## TASK DIRECTIONS
In the answer, give the entries below exactly, from the first line through the line with "Definition at line 7 of file Line\-Edit.\-h.", with every picture omitted.

## Plain-text document sources
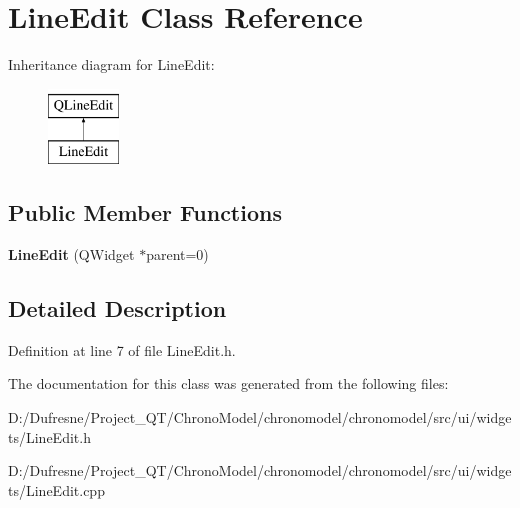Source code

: \hypertarget{class_line_edit}{\section{Line\-Edit Class Reference}
\label{class_line_edit}
}
Inheritance diagram for Line\-Edit\-:\begin{figure}[H]
\begin{center}
\leavevmode
\includegraphics[height=2.000000cm]{class_line_edit}
\end{center}
\end{figure}
\subsection*{Public Member Functions}
\begin{DoxyCompactItemize}
\item 
\hypertarget{class_line_edit_a0c54dc37150c2eea45af904a8146025a}{{\bfseries Line\-Edit} (Q\-Widget $\ast$parent=0)}\label{class_line_edit_a0c54dc37150c2eea45af904a8146025a}

\end{DoxyCompactItemize}


\subsection{Detailed Description}


Definition at line 7 of file Line\-Edit.\-h.



The documentation for this class was generated from the following files\-:\begin{DoxyCompactItemize}
\item 
D\-:/\-Dufresne/\-Project\-\_\-\-Q\-T/\-Chrono\-Model/chronomodel/chronomodel/src/ui/widgets/Line\-Edit.\-h\item 
D\-:/\-Dufresne/\-Project\-\_\-\-Q\-T/\-Chrono\-Model/chronomodel/chronomodel/src/ui/widgets/Line\-Edit.\-cpp\end{DoxyCompactItemize}
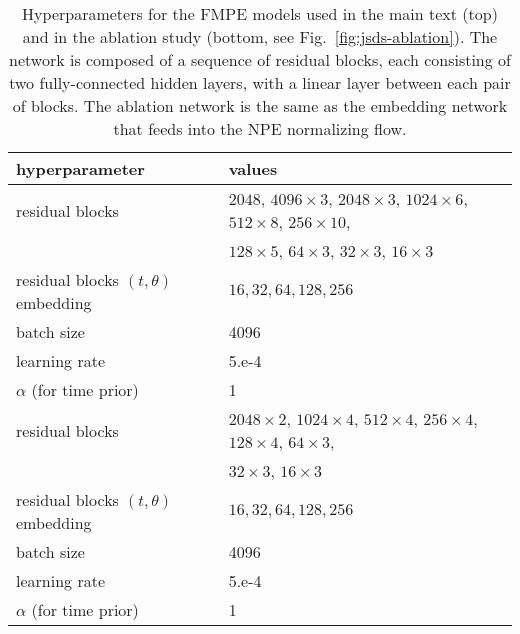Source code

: \documentclass{article}
\theoremstyle{remark}
\begin{document}
\begin{table}
    \centering
    \caption{\label{tab:fmpe-gw-hyperparameters}
       Hyperparameters for the FMPE models used in the main text (top) and in the ablation study (bottom, see Fig.~\ref{fig:jsds-ablation}). The network is composed of a sequence of residual blocks, each consisting of two fully-connected hidden layers, with a linear layer between each pair of blocks. The ablation network is the same as the embedding network that feeds into the NPE normalizing flow.
    }
    \begin{tabular}{lp{8cm}}
        \toprule
        hyperparameter & values \\\midrule
        residual blocks & $2048$, $4096 \times 3$, $2048 \times 3$, $1024 \times 6$, $512 \times 8$, $256 \times 10$,\\
        &$128 \times 5$, $64 \times 3$, $32 \times 3$, $16 \times 3$ \\
        residual blocks $(t, \theta)$ embedding & $16, 32, 64, 128, 256$\\
        batch size & 4096\\
        learning rate & 5.e-4\\
        $\alpha$ (for time prior) & 1\\\midrule
        residual blocks & $2048 \times 2$, $1024 \times 4$, $512 \times 4$, $256 \times 4$, $128 \times 4$, $64 \times 3$,\\
        &$32 \times 3$, $16 \times 3$  \\
        residual blocks $(t, \theta)$ embedding & $16, 32, 64, 128, 256$\\
        batch size & 4096\\
        learning rate & 5.e-4\\
        $\alpha$ (for time prior) & 1\\\bottomrule
    \end{tabular}
\end{table}
\end{document}
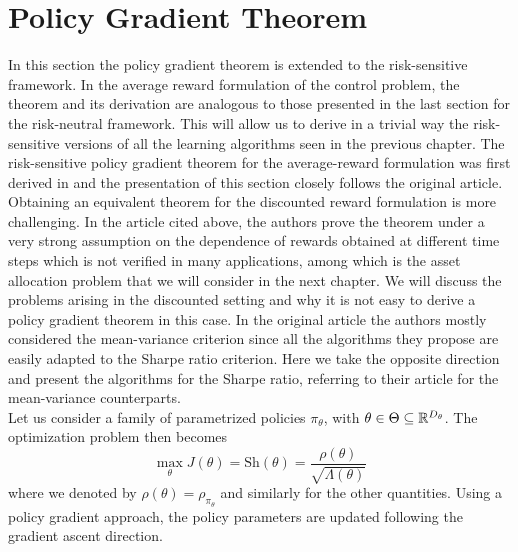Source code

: \section{Policy Gradient Theorem}
In this section the policy gradient theorem is extended to the risk-sensitive framework. In the average reward formulation of the control problem, the theorem and its derivation are analogous to those presented in the last section for the risk-neutral framework. This will allow us to derive in a trivial way the risk-sensitive versions of all the learning algorithms seen in the previous chapter. The risk-sensitive policy gradient theorem for the average-reward formulation was first derived in \cite{prashanth2014actor} and the presentation of this section closely follows the original article. Obtaining an equivalent theorem for the discounted reward formulation is more challenging. In the article cited above, the authors prove the theorem under a very strong assumption on the dependence of rewards obtained at different time steps which is not verified in many applications, among which is the asset allocation problem that we will consider in the next chapter. We will discuss the problems arising in the discounted setting and why it is not easy to derive a policy gradient theorem in this case. In the original article the authors mostly considered the mean-variance criterion since all the algorithms they propose are easily adapted to the Sharpe ratio criterion. Here we take the opposite direction and present the algorithms for the Sharpe ratio, referring to their article for the mean-variance counterparts.\\   
Let us consider a family of parametrized policies $\pi_\theta$, with $\theta
\in \Theta \subseteq \mathbb{R}^{D_\theta}$. The optimization problem then becomes
\begin{equation}
	\max_\theta J(\theta) =  \text{Sh}(\theta) = \frac{\rho(\theta)}{\sqrt{\Lambda(\theta)}}
\end{equation}
where we denoted by $\rho(\theta) = \rho_{\pi_\theta}$ and similarly for the other quantities. Using a policy gradient approach, the policy parameters are updated following the gradient ascent direction.

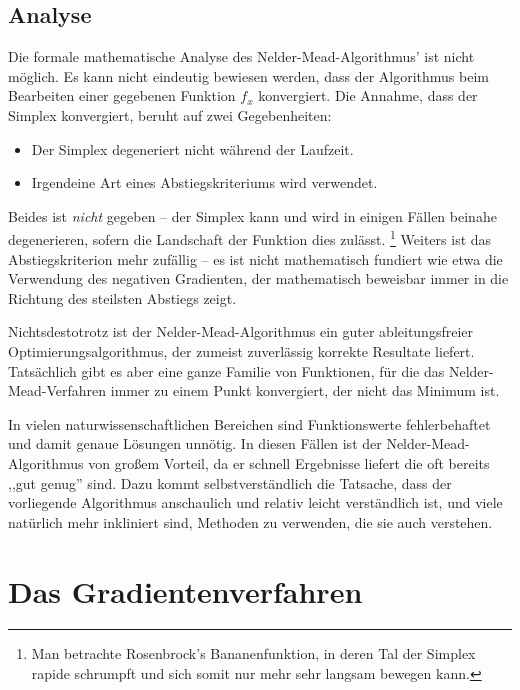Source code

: \documentclass[naustrian]{article}
\begin{document}
{\subsection{Analyse}

Die formale mathematische Analyse des Nelder-Mead-Algorithmus' ist nicht möglich.
Es kann nicht eindeutig bewiesen werden, dass der Algorithmus beim Bearbeiten einer gegebenen
Funktion $f_x$ konvergiert. Die Annahme, dass der Simplex konvergiert, beruht auf zwei
Gegebenheiten:

\begin{itemize}
\item Der Simplex degeneriert nicht während der Laufzeit.
\item Irgendeine Art eines Abstiegskriteriums wird verwendet.
\end{itemize}

Beides ist \emph{nicht} gegeben -- der Simplex kann und wird in einigen Fällen
beinahe degenerieren, sofern die Landschaft der Funktion dies
zulässt.
\footnote{Man betrachte Rosenbrock's Bananenfunktion, in deren Tal der Simplex rapide schrumpft und sich somit nur mehr sehr langsam bewegen kann.}
Weiters ist das Abstiegskriterion mehr zufällig -- es ist nicht mathematisch
fundiert wie etwa die Verwendung des negativen Gradienten, der mathematisch beweisbar
immer in die Richtung des steilsten Abstiegs zeigt. ~\cite{nelder-mead-scholarpedia}

Nichtsdestotrotz ist der Nelder-Mead-Algorithmus ein guter ableitungsfreier
Optimierungsalgorithmus, der zumeist zuverlässig korrekte Resultate liefert.
Tatsächlich gibt es aber eine ganze Familie von Funktionen, für die das Nelder-Mead-Verfahren
immer zu einem Punkt konvergiert, der nicht das Minimum ist.~\cite{nelder-mead-convergence}

In vielen naturwissenschaftlichen Bereichen sind Funktionswerte fehlerbehaftet und damit
genaue Lösungen unnötig. In diesen Fällen ist der Nelder-Mead-Algorithmus von großem
Vorteil, da er schnell Ergebnisse liefert die oft bereits ,,gut genug'' sind.
Dazu kommt selbstverständlich die Tatsache, dass der vorliegende Algorithmus anschaulich
und relativ leicht verständlich ist, und viele natürlich mehr inkliniert sind, Methoden
zu verwenden, die sie auch verstehen.

\section{Das Gradientenverfahren}

}
\end{document}
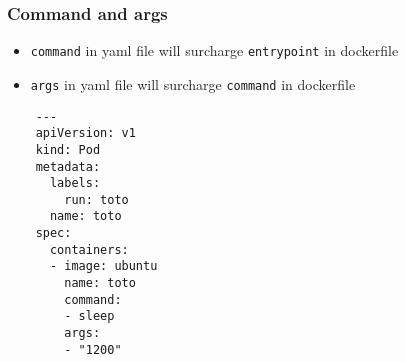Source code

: \subsubsection{Command and args}
\begin{frame}[fragile]{\subsubsecname}
  \begin{itemize}
    \item \texttt{command} in yaml file will surcharge \texttt{entrypoint} in dockerfile
    \item \texttt{args} in yaml file will surcharge \texttt{command} in dockerfile
  \end{itemize}
  \begin{lstlisting}
    ---
    apiVersion: v1
    kind: Pod
    metadata:
      labels:
        run: toto
      name: toto
    spec:
      containers:
      - image: ubuntu
        name: toto
        command:
        - sleep
        args:
        - "1200"
\end{lstlisting}
\end{frame}

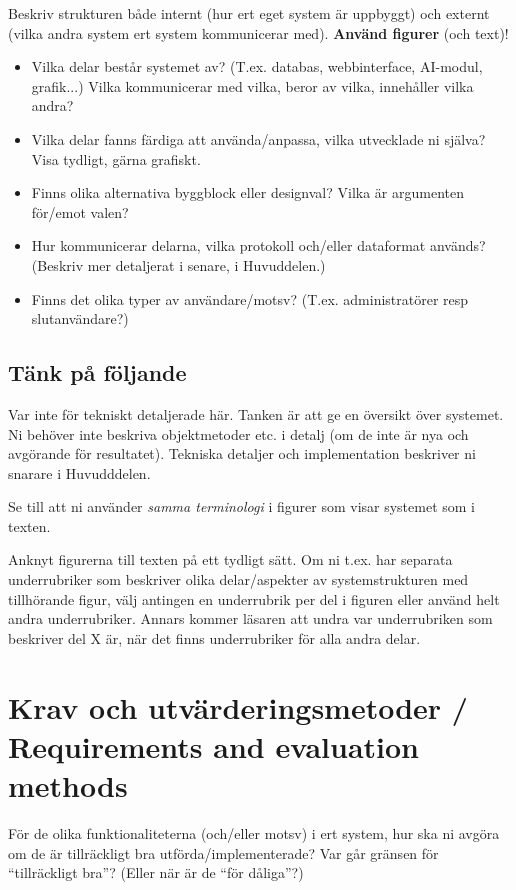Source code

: \documentclass[a4paper,12pt]{article}
\begin{document}
Beskriv strukturen både internt (hur ert eget system är uppbyggt) och externt (vilka andra system ert system kommunicerar med). \textbf{Använd figurer} (och text)!
\begin{itemize}
\item Vilka delar består systemet av? (T.ex. databas, webbinterface, AI-modul, grafik...) Vilka kommunicerar med vilka, beror av vilka, innehåller vilka andra?
\item Vilka delar fanns färdiga att använda/anpassa, vilka utvecklade ni själva? Visa tydligt, gärna grafiskt.
\item Finns olika alternativa byggblock eller designval? Vilka är argumenten för/emot valen?
\item Hur kommunicerar delarna, vilka protokoll och/eller dataformat används? (Beskriv mer detaljerat i senare, i Huvuddelen.)
\item Finns det olika typer av användare/motsv? (T.ex. administratörer resp slut\-an\-vän\-dare?)
\end{itemize}

\subsection{Tänk på följande}

Var inte för tekniskt detaljerade här.  Tanken är att ge en översikt över systemet.  Ni behöver inte beskriva objektmetoder etc. i detalj (om de inte är nya och avgörande för resultatet). Tekniska detaljer och implementation beskriver ni snarare i Huvudddelen.

Se till att ni använder \emph{samma terminologi} i figurer som visar systemet som i texten. 

Anknyt figurerna till texten på ett tydligt sätt. Om ni t.ex. har separata underrubriker som beskriver olika delar/aspekter av systemstrukturen med tillhörande figur, välj antingen en underrubrik per del i figuren eller använd helt andra underrubriker.  Annars kommer läsaren att undra var underrubriken som beskriver del X är, när det finns underrubriker för alla andra delar.

\section{Krav och utvärderingsmetoder / Requirements and evaluation methods}\label{sec:krav}

För de olika funktionaliteterna (och/eller motsv) i ert system, hur ska ni avgöra om de är tillräckligt bra utförda/implementerade? Var går gränsen för ``tillräckligt bra''? (Eller när är de ``för dåliga''?)
\end{document}
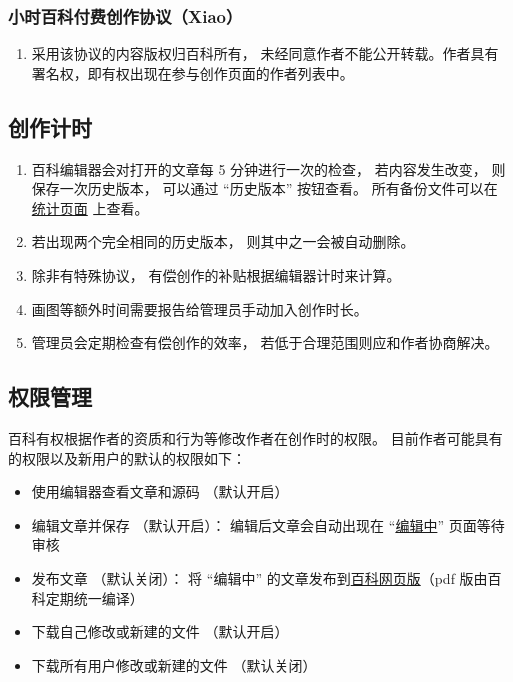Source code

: \subsubsection{小时百科付费创作协议（Xiao）}
\begin{enumerate}
\item 采用该协议的内容版权归百科所有， 未经同意作者不能公开转载。作者具有署名权，即有权出现在参与创作页面的作者列表中。
\end{enumerate}

\subsection{创作计时}
\begin{enumerate}
\item 百科编辑器会对打开的文章每 5 分钟进行一次的检查， 若内容发生改变， 则保存一次历史版本， 可以通过 “历史版本” 按钮查看。 所有备份文件可以在 \href{https://github.com/MacroUniverse/PhysWiki-backup}{统计页面} 上查看。
\item 若出现两个完全相同的历史版本， 则其中之一会被自动删除。
\item 除非有特殊协议， 有偿创作的补贴根据编辑器计时来计算。
\item 画图等额外时间需要报告给管理员手动加入创作时长。
\item 管理员会定期检查有偿创作的效率， 若低于合理范围则应和作者协商解决。
\end{enumerate}

\subsection{权限管理}
百科有权根据作者的资质和行为等修改作者在创作时的权限。 目前作者可能具有的权限以及新用户的默认的权限如下：
\begin{itemize}
\item 使用编辑器查看文章和源码 （默认开启）
\item 编辑文章并保存 （默认开启）： 编辑后文章会自动出现在 “\href{https://wuli.wiki/changed}{编辑中}” 页面等待审核
\item 发布文章 （默认关闭）： 将 “编辑中” 的文章发布到\href{https://wuli.wiki/online}{百科网页版}（pdf 版由百科定期统一编译）
\item 下载自己修改或新建的文件 （默认开启）
\item 下载所有用户修改或新建的文件 （默认关闭）
\end{itemize}
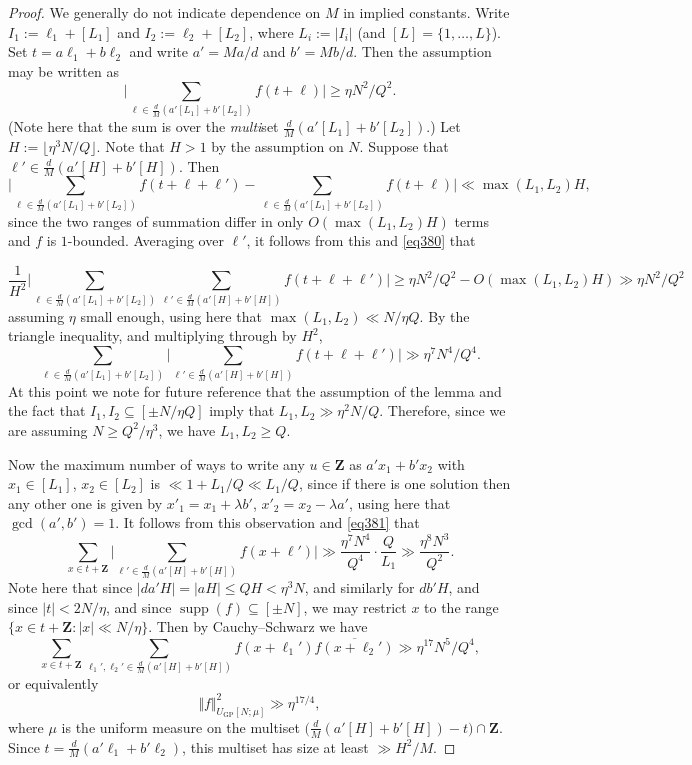 \documentclass[11pt,reqno]{amsart}
\numberwithin{equation}{section}
\theoremstyle{definition}
\theoremstyle{remark}
\newcommand{\on}{\operatorname}
\renewcommand{\le}{\leqslant}
\renewcommand{\ge}{\geqslant}
\newcommand\Z{\mathbf{Z}}
\newcommand\GP{\operatorname{GP}}
\begin{document}
\begin{proof} We generally do not indicate dependence on $M$ in implied constants.
Write $I_1 := \ell_1 + [L_1]$ and $I_2 := \ell_2 + [L_2]$, where $L_i := |I_i|$ (and $[L] = \{1,\dots, L\}$). Set $t = a \ell_1 + b\ell_2$ and write $a' = Ma/d$ and $b' = Mb/d$. Then the assumption may be written as
\begin{equation}\label{eq380} \Big|\sum_{\ell \in  \frac{d}{M}(a'[L_1] + b'[L_2])}f(t + \ell)\Big|\ge \eta N^2/Q^2.\end{equation} (Note here that the sum is over the \emph{multi}set $\frac{d}{M}(a'[L_1] + b'[L_2])$.)
Let $H := \lfloor\eta^{3}N/Q\rfloor$. Note that $H > 1$ by the assumption on $N$. 
Suppose that $\ell' \in \frac{d}{M}(a'[H] + b'[H])$. Then 
\[ \Big|\sum_{\ell \in  \frac{d}{M}(a' [L_1] + b' [L_2])}f(t + \ell + \ell') - \sum_{\ell \in  \frac{d}{M}(a'[L_1] + b'[L_2])}f(t + \ell)\Big| \ll \max(L_1, L_2) H,\] since the two ranges of summation differ in only $O(\max(L_1, L_2) H)$ terms and $f$ is $1$-bounded. Averaging over $\ell'$, it follows from this and \cref{eq380} that 

\[\frac{1}{H^2} \Big| \sum_{\ell \in  \frac{d}{M}(a' [L_1] + b'[L_2])} \sum_{\ell'\in  \frac{d}{M}(a' [H] + b'[H])}f(t + \ell + \ell')\Big|\ge \eta N^2/Q^2 - O(\max(L_1, L_2) H) \gg \eta N^2/Q^2\] assuming $\eta$ small enough, using here that $\max(L_1, L_2) \ll N/\eta Q$.
By the triangle inequality, and multiplying through by $H^2$, 
\begin{equation}\label{eq381}\sum_{\ell \in  \frac{d}{M}(a' [L_1] + b'[L_2])}\Big|\sum_{\ell'\in  \frac{d}{M}(a' [H] + b'[H])}f(t + \ell + \ell')\Big|\gg \eta^{7}N^4/Q^4.\end{equation} 
At this point we note for future reference that the assumption of the lemma and the fact that $I_1, I_2 \subseteq [\pm N/\eta Q]$ imply that $L_1, L_2 \gg \eta^2 N/Q$. Therefore, since we are assuming $N \ge Q^2/\eta^3$, we have $L_1, L_2 \ge Q$. 


Now the maximum number of ways to write any $u \in \Z$ as $a'x_1 + b'x_2$ with $x_1 \in [L_1]$, $x_2 \in [L_2]$ is $\ll 1 + L_1/Q \ll L_1/Q$, since if there is one solution then any other one is given by $x'_1 = x_1 + \lambda b'$, $x'_2 = x_2 - \lambda a'$, using here that $\gcd(a', b') = 1$. It follows from this observation and \cref{eq381} that
\[\sum_{x \in t + \Z }\Big|\sum_{\ell'\in  \frac{d}{M}(a'[H] + b'[H])}f(x + \ell')\Big|\gg 
\frac{\eta^{7}N^4}{Q^4} \cdot \frac{Q}{L_1} \gg \frac{\eta^8 N^3}{Q^2}.\]
Note here that since $|da' H| = |aH| \le QH < \eta^3 N$, and similarly for $db'H$, and since $|t| < 2N/\eta$, and since $\on{supp}(f) \subseteq[\pm N]$, we may restrict $x$ to the range $\{ x \in t + \Z : |x| \ll N/\eta\}$. Then by Cauchy--Schwarz we have
\[\sum_{x\in t + \Z}\sum_{\ell_1',\ell_2'\in \frac{d}{M}(a'[H] + b'[H])}f( x + \ell_1')\overline{f( x + \ell_2')}\gg \eta^{17}N^5/Q^4,\] or equivalently
\begin{equation} \label{eq344} \Vert f \Vert^2_{U_{\GP}[N; \mu]} \gg \eta^{17/4},\end{equation}
where $\mu$ is the uniform measure on the multiset $\big( \frac{d}{M}(a'[H] + b'[H]) - t\big)\cap \Z$. Since $t = \frac{d}{M} (a'\ell_1 + b'\ell_2)$, this multiset has size at least $\gg H^2/M$.


\end{proof}
\end{document}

## ANSWER TO THIS EXERCISE
Source code

: \hypertarget{class_line_edit}{\section{Line\-Edit Class Reference}
\label{class_line_edit}
}
Inheritance diagram for Line\-Edit\-:\begin{figure}[H]
\begin{center}
\leavevmode
\includegraphics[height=2.000000cm]{class_line_edit}
\end{center}
\end{figure}
\subsection*{Public Member Functions}
\begin{DoxyCompactItemize}
\item 
\hypertarget{class_line_edit_a0c54dc37150c2eea45af904a8146025a}{{\bfseries Line\-Edit} (Q\-Widget $\ast$parent=0)}\label{class_line_edit_a0c54dc37150c2eea45af904a8146025a}

\end{DoxyCompactItemize}


\subsection{Detailed Description}


Definition at line 7 of file Line\-Edit.\-h.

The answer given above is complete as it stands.